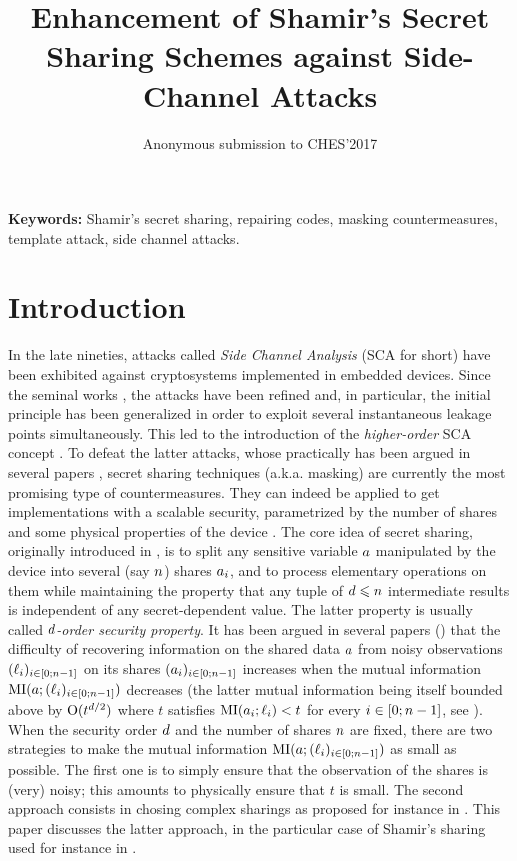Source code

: \documentclass{llncs}
\title{Enhancement of Shamir's Secret Sharing Schemes against Side-Channel Attacks}
\author{Anonymous submission to CHES'2017}
\institute{}
\begin{document}
\maketitle
\begin{abstract}
 \todo{}
\end{abstract}
{\bf Keywords:} Shamir's secret sharing, repairing codes, masking countermeasures, template attack, side channel attacks.
 

\section{Introduction}
\label{sec-intro}

In the late nineties, attacks called {\em Side Channel Analysis} (SCA for short) have been exhibited against cryptosystems implemented in embedded devices. Since the seminal works \cite{Koc96,KJJ99}, the attacks have been refined and, in particular, the initial principle has been generalized in order to exploit several instantaneous leakage points simultaneously. This led to the introduction of the {\em higher-order} SCA concept \cite{Mes00a}. To defeat the latter attacks, whose practically has been argued in several papers \cite{OMHT06,SVOGMKM10a,LPR13}, secret sharing techniques (a.k.a. masking) are currently the most promising type of countermeasures. They can indeed be applied to get implementations with a scalable security, parametrized by the number of shares and some physical properties of the device \cite{CJRR99a,PR13}. The core idea of secret sharing, originally introduced in \cite{Sha79}, is to split any sensitive variable $a$ manipulated by the device into several (say $n$) shares $a_{i}$, and to process elementary operations on them while maintaining the property that any tuple of $d \leqslant n$ intermediate results is independent of
any secret-dependent value. The latter property is usually called {\em $d$\th-order security property}. It has been argued in several papers (\eg \cite{DDF14,DFS15,GHR15,SVOGMKM10}) that the difficulty of recovering information on the shared data $a$ from noisy observations $(\ell_{i})_{i\in [0;n-1]}$ on its shares $(a_{i})_{i\in [0;n-1]}$ increases when the mutual information $\mathrm{MI}(a;(\ell_{i})_{i\in [0;n -1]})$ decreases (the latter mutual information being itself bounded above by $\mathrm{O}(t^{d/2})$ where $t$ satisfies $\mathrm{MI}(a_{i};\ell_{i})<t$ for every $i\in [0;n -1]$, see \cite{DFS15}). When the security order $d$ and the number of shares $n$ are fixed, there are two strategies to make the mutual information $\mathrm{MI}(a;(\ell_{i})_{i\in [0;n -1]})$ as small as possible. The first one is to simply ensure that the observation of the shares is (very) noisy; this amounts to physically ensure that $t$ is small. The second approach consists in chosing complex sharings as proposed for instance in \cite{BFG15,FMPR10,PR11,RP12,WSYPJGG16}. This paper discusses the latter approach, in the particular case of Shamir's sharing used for instance in \cite{GM11,GSF13,PR11,RP12}.
\end{document}
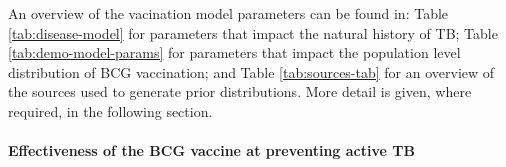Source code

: \documentclass[11pt,twoside]{bristolthesis}
\begin{document}
  An overview of the vacination model parameters can be found in: Table \ref{tab:disease-model} for parameters that impact the natural history of TB; Table \ref{tab:demo-model-params} for parameters that impact the population level distribution of BCG vaccination; and Table \ref{tab:sources-tab} for an overview of the sources used to generate prior distributions. More detail is given, where required, in the following section.
  
  \hypertarget{effectiveness-of-the-bcg-vaccine-at-preventing-active-tb}{%
  \paragraph{Effectiveness of the BCG vaccine at preventing active TB}\label{effectiveness-of-the-bcg-vaccine-at-preventing-active-tb}}
  
\end{document}

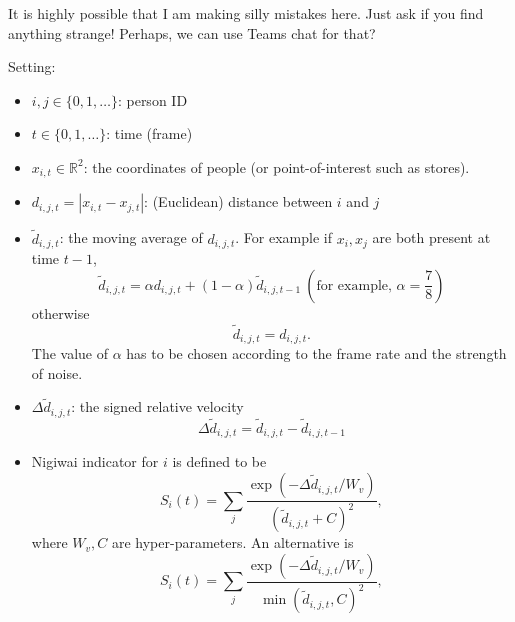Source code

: \documentclass[a4paper,12pt]{amsart}
\theoremstyle{definition}
\numberwithin{equation}{section}
\newcommand{\R}{\mathbb{R}}
\begin{document}
It is highly possible that I am making silly mistakes here.
Just ask if you find anything strange!
Perhaps, we can use Teams chat for that?

\medskip

Setting:
\begin{itemize}
\item $i,j \in \{0,1,\ldots \}$: person ID
\item $t\in \{0,1,\ldots \}$: time (frame)
\item $x_{i,t} \in \R^2$: the coordinates of people (or point-of-interest such as stores).
\item $d_{i,j,t} = |x_{i,t}-x_{j,t}|$: (Euclidean) distance between $i$ and $j$
\item $\tilde{d}_{i,j,t}$: the moving average of $d_{i,j,t}$. For example
if $x_i,x_j$ are both present at time $t-1$, 
\[
 \tilde{d}_{i,j,t} = \alpha d_{i,j,t} + (1-\alpha) \tilde{d}_{i,j,t-1} \ (\text{for example, } \alpha=\frac{7}{8})
\]
otherwise
\[
 \tilde{d}_{i,j,t} = {d}_{i,j,t}.
\]
The value of $\alpha$ has to be chosen according to the frame rate and the strength of noise.
\item $\Delta \tilde{d}_{i,j,t}$: the signed relative velocity
\[
 \Delta \tilde{d}_{i,j,t} = \tilde{d}_{i,j,t} - \tilde{d}_{i,j,t-1}
\]
\item Nigiwai indicator for $i$ is defined to be
\[
 S_i(t) = \sum_{j} \dfrac{\exp(-\Delta \tilde{d}_{i,j,t}/W_v)}{(\tilde{d}_{i,j,t}+C)^2},
\]
where $W_v, C$ are hyper-parameters.
An alternative is
\[
 S_i(t) = \sum_{j} \dfrac{\exp(-\Delta \tilde{d}_{i,j,t}/W_v)}{\min(\tilde{d}_{i,j,t},C)^2},
\]
\end{itemize}
\end{document}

= = = =

Exercise description: Could all the data above be given again exactly, leaving out its images?

Response to this task:
Source code

: \documentclass{llncs}
\title{Enhancement of Shamir's Secret Sharing Schemes against Side-Channel Attacks}
\author{Anonymous submission to CHES'2017}
\institute{}
\begin{document}
\maketitle
\begin{abstract}
 \todo{}
\end{abstract}
{\bf Keywords:} Shamir's secret sharing, repairing codes, masking countermeasures, template attack, side channel attacks.
 

\section{Introduction}
\label{sec-intro}

In the late nineties, attacks called {\em Side Channel Analysis} (SCA for short) have been exhibited against cryptosystems implemented in embedded devices. Since the seminal works \cite{Koc96,KJJ99}, the attacks have been refined and, in particular, the initial principle has been generalized in order to exploit several instantaneous leakage points simultaneously. This led to the introduction of the {\em higher-order} SCA concept \cite{Mes00a}. To defeat the latter attacks, whose practically has been argued in several papers \cite{OMHT06,SVOGMKM10a,LPR13}, secret sharing techniques (a.k.a. masking) are currently the most promising type of countermeasures. They can indeed be applied to get implementations with a scalable security, parametrized by the number of shares and some physical properties of the device \cite{CJRR99a,PR13}. The core idea of secret sharing, originally introduced in \cite{Sha79}, is to split any sensitive variable $a$ manipulated by the device into several (say $n$) shares $a_{i}$, and to process elementary operations on them while maintaining the property that any tuple of $d \leqslant n$ intermediate results is independent of
any secret-dependent value. The latter property is usually called {\em $d$\th-order security property}. It has been argued in several papers (\eg \cite{DDF14,DFS15,GHR15,SVOGMKM10}) that the difficulty of recovering information on the shared data $a$ from noisy observations $(\ell_{i})_{i\in [0;n-1]}$ on its shares $(a_{i})_{i\in [0;n-1]}$ increases when the mutual information $\mathrm{MI}(a;(\ell_{i})_{i\in [0;n -1]})$ decreases (the latter mutual information being itself bounded above by $\mathrm{O}(t^{d/2})$ where $t$ satisfies $\mathrm{MI}(a_{i};\ell_{i})<t$ for every $i\in [0;n -1]$, see \cite{DFS15}). When the security order $d$ and the number of shares $n$ are fixed, there are two strategies to make the mutual information $\mathrm{MI}(a;(\ell_{i})_{i\in [0;n -1]})$ as small as possible. The first one is to simply ensure that the observation of the shares is (very) noisy; this amounts to physically ensure that $t$ is small. The second approach consists in chosing complex sharings as proposed for instance in \cite{BFG15,FMPR10,PR11,RP12,WSYPJGG16}. This paper discusses the latter approach, in the particular case of Shamir's sharing used for instance in \cite{GM11,GSF13,PR11,RP12}.
\end{document}
Source code

: \documentclass[11pt,twoside]{bristolthesis}
\begin{document}
  An overview of the vacination model parameters can be found in: Table \ref{tab:disease-model} for parameters that impact the natural history of TB; Table \ref{tab:demo-model-params} for parameters that impact the population level distribution of BCG vaccination; and Table \ref{tab:sources-tab} for an overview of the sources used to generate prior distributions. More detail is given, where required, in the following section.
  
  \hypertarget{effectiveness-of-the-bcg-vaccine-at-preventing-active-tb}{%
  \paragraph{Effectiveness of the BCG vaccine at preventing active TB}\label{effectiveness-of-the-bcg-vaccine-at-preventing-active-tb}}
  
\end{document}

Source code

: \documentclass[a4paper,12pt]{amsart}
\theoremstyle{definition}
\numberwithin{equation}{section}
\newcommand{\R}{\mathbb{R}}
\begin{document}
It is highly possible that I am making silly mistakes here.
Just ask if you find anything strange!
Perhaps, we can use Teams chat for that?

\medskip

Setting:
\begin{itemize}
\item $i,j \in \{0,1,\ldots \}$: person ID
\item $t\in \{0,1,\ldots \}$: time (frame)
\item $x_{i,t} \in \R^2$: the coordinates of people (or point-of-interest such as stores).
\item $d_{i,j,t} = |x_{i,t}-x_{j,t}|$: (Euclidean) distance between $i$ and $j$
\item $\tilde{d}_{i,j,t}$: the moving average of $d_{i,j,t}$. For example
if $x_i,x_j$ are both present at time $t-1$, 
\[
 \tilde{d}_{i,j,t} = \alpha d_{i,j,t} + (1-\alpha) \tilde{d}_{i,j,t-1} \ (\text{for example, } \alpha=\frac{7}{8})
\]
otherwise
\[
 \tilde{d}_{i,j,t} = {d}_{i,j,t}.
\]
The value of $\alpha$ has to be chosen according to the frame rate and the strength of noise.
\item $\Delta \tilde{d}_{i,j,t}$: the signed relative velocity
\[
 \Delta \tilde{d}_{i,j,t} = \tilde{d}_{i,j,t} - \tilde{d}_{i,j,t-1}
\]
\item Nigiwai indicator for $i$ is defined to be
\[
 S_i(t) = \sum_{j} \dfrac{\exp(-\Delta \tilde{d}_{i,j,t}/W_v)}{(\tilde{d}_{i,j,t}+C)^2},
\]
where $W_v, C$ are hyper-parameters.
An alternative is
\[
 S_i(t) = \sum_{j} \dfrac{\exp(-\Delta \tilde{d}_{i,j,t}/W_v)}{\min(\tilde{d}_{i,j,t},C)^2},
\]
\end{itemize}
\end{document}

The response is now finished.